■ Instructions to follow:
Somewhere below are a line with "You may need" and a later line with "- [**Kubernetes API". Output exactly those lines and all lines between them.

■ Data for analysis:
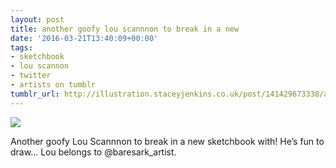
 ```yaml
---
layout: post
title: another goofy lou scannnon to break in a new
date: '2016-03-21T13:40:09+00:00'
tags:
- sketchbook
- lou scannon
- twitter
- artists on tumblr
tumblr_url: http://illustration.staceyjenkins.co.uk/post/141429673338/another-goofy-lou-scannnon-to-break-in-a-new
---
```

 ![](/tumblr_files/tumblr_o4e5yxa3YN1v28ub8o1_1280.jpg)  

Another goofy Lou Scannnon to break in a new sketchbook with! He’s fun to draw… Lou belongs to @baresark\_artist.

---

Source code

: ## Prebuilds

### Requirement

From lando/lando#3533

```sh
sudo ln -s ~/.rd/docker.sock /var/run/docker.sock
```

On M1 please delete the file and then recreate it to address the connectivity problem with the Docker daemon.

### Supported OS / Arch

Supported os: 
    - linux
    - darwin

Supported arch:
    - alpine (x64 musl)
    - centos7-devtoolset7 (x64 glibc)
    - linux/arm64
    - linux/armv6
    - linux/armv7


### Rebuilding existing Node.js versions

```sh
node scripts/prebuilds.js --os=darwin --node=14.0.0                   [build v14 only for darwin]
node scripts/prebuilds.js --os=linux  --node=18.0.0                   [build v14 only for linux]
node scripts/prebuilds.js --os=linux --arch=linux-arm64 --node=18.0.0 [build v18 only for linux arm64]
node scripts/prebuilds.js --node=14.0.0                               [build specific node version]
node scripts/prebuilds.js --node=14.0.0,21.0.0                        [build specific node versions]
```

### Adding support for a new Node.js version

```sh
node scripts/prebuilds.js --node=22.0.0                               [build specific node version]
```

---

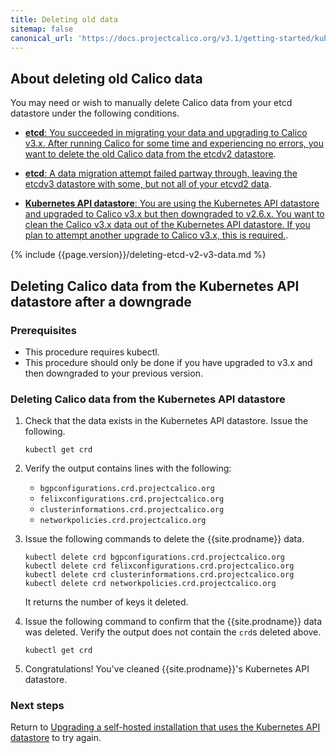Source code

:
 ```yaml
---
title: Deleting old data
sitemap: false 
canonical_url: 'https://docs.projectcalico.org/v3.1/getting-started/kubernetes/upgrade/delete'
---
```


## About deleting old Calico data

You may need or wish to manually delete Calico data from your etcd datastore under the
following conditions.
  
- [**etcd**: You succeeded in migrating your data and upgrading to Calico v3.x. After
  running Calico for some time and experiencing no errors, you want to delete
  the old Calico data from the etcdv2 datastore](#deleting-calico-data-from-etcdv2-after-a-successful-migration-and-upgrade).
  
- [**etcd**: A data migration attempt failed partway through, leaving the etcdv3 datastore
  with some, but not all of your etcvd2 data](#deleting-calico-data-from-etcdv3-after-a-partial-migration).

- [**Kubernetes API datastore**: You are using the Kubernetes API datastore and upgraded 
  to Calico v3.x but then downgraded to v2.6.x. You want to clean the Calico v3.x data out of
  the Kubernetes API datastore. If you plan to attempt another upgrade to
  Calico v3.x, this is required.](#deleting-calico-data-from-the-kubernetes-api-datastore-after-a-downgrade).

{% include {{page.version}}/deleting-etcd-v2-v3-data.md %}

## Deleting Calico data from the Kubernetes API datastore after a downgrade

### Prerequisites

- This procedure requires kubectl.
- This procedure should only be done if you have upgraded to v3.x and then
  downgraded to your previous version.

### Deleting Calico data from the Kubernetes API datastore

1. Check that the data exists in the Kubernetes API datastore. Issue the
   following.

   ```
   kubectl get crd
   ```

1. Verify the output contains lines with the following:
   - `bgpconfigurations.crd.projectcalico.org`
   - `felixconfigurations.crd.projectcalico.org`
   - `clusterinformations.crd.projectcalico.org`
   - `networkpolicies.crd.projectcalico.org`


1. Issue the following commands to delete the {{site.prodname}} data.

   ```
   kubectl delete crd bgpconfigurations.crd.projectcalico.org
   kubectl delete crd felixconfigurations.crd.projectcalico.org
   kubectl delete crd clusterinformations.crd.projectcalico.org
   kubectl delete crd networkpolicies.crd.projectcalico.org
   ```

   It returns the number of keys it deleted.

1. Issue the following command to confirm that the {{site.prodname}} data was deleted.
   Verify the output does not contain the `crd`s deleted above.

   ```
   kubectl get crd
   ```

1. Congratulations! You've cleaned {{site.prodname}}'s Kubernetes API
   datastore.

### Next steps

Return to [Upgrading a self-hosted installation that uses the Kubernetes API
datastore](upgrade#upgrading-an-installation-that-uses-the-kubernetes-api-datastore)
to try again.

■ Finished task:
You may need or wish to manually delete Calico data from your etcd datastore under the
following conditions.
  
- [**etcd**: You succeeded in migrating your data and upgrading to Calico v3.x. After
  running Calico for some time and experiencing no errors, you want to delete
  the old Calico data from the etcdv2 datastore](#deleting-calico-data-from-etcdv2-after-a-successful-migration-and-upgrade).
  
- [**etcd**: A data migration attempt failed partway through, leaving the etcdv3 datastore
  with some, but not all of your etcvd2 data](#deleting-calico-data-from-etcdv3-after-a-partial-migration).

- [**Kubernetes API datastore**: You are using the Kubernetes API datastore and upgraded 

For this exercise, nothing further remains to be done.